→ **TASK DESCRIPTION**
If an entry holds a picture, leave that picture out and reproduce everything else exactly.
++++++++
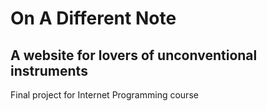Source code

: # On A Different Note

## A website for lovers of unconventional instruments

Final project for Internet Programming course
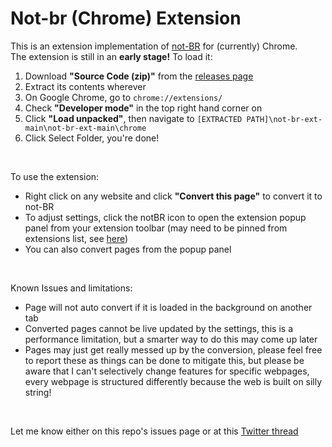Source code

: # Not-br (Chrome) Extension
This is an extension implementation of [not-BR](https://github.com/axoletl/not-br/) for (currently) Chrome.  
The extension is still in an **early stage!** To load it:
1. Download **"Source Code (zip)"** from the [releases page](https://github.com/axoletl/not-br-ext/releases/tag/main)
2. Extract its contents wherever
3. On Google Chrome, go to `chrome://extensions/`
4. Check **"Developer mode"** in the top right hand corner on
5. Click **"Load unpacked"**, then navigate to `[EXTRACTED PATH]\not-br-ext-main\not-br-ext-main\chrome`
6. Click Select Folder, you're done!
  
<br />

To use the extension:
- Right click on any website and click **"Convert this page"** to convert it to not-BR
- To adjust settings, click the notBR icon to open the extension popup panel from your extension toolbar (may need to be pinned from extensions list, see [here](https://www.howtogeek.com/683099/how-to-pin-and-unpin-extensions-from-the-chrome-toolbar/))
- You can also convert pages from the popup panel
  
<br />

Known Issues and limitations:
- Page will not auto convert if it is loaded in the background on another tab
- Converted pages cannot be live updated by the settings, this is a performance limitation, but a smarter way to do this may come up later
- Pages may just get really messed up by the conversion, please feel free to report these as things can be done to mitigate this, but please be aware that I can't selectively change features for specific webpages, every webpage is structured differently because the web is built on silly string!
  
<br />
  
Let me know either on this repo's issues page or at this [Twitter thread]()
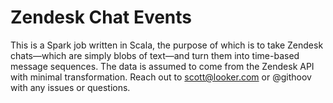 # Zendesk Chat Events
This is a Spark job written in Scala, the purpose of which is to take Zendesk chats—which are simply blobs of text—and turn them into time-based message sequences. The data is assumed to come from the Zendesk API with minimal transformation. Reach out to scott@looker.com or @githoov with any issues or questions.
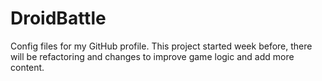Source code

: # DroidBattle
Config files for my GitHub profile.
This project started week before, there will be refactoring and changes to improve game logic and add more content.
++++++++
→ **WRITTEN ANSWER**
Source code

: # On A Different Note

## A website for lovers of unconventional instruments

Final project for Internet Programming course
Source code

: # Not-br (Chrome) Extension
This is an extension implementation of [not-BR](https://github.com/axoletl/not-br/) for (currently) Chrome.  
The extension is still in an **early stage!** To load it:
1. Download **"Source Code (zip)"** from the [releases page](https://github.com/axoletl/not-br-ext/releases/tag/main)
2. Extract its contents wherever
3. On Google Chrome, go to `chrome://extensions/`
4. Check **"Developer mode"** in the top right hand corner on
5. Click **"Load unpacked"**, then navigate to `[EXTRACTED PATH]\not-br-ext-main\not-br-ext-main\chrome`
6. Click Select Folder, you're done!
  
<br />

To use the extension:
- Right click on any website and click **"Convert this page"** to convert it to not-BR
- To adjust settings, click the notBR icon to open the extension popup panel from your extension toolbar (may need to be pinned from extensions list, see [here](https://www.howtogeek.com/683099/how-to-pin-and-unpin-extensions-from-the-chrome-toolbar/))
- You can also convert pages from the popup panel
  
<br />

Known Issues and limitations:
- Page will not auto convert if it is loaded in the background on another tab
- Converted pages cannot be live updated by the settings, this is a performance limitation, but a smarter way to do this may come up later
- Pages may just get really messed up by the conversion, please feel free to report these as things can be done to mitigate this, but please be aware that I can't selectively change features for specific webpages, every webpage is structured differently because the web is built on silly string!
  
<br />
  
Let me know either on this repo's issues page or at this [Twitter thread]()
 # Zendesk Chat Events
This is a Spark job written in Scala, the purpose of which is to take Zendesk chats—which are simply blobs of text—and turn them into time-based message sequences. The data is assumed to come from the Zendesk API with minimal transformation. Reach out to scott@looker.com or @githoov with any issues or questions.
Source code

: # DroidBattle
Config files for my GitHub profile.
This project started week before, there will be refactoring and changes to improve game logic and add more content.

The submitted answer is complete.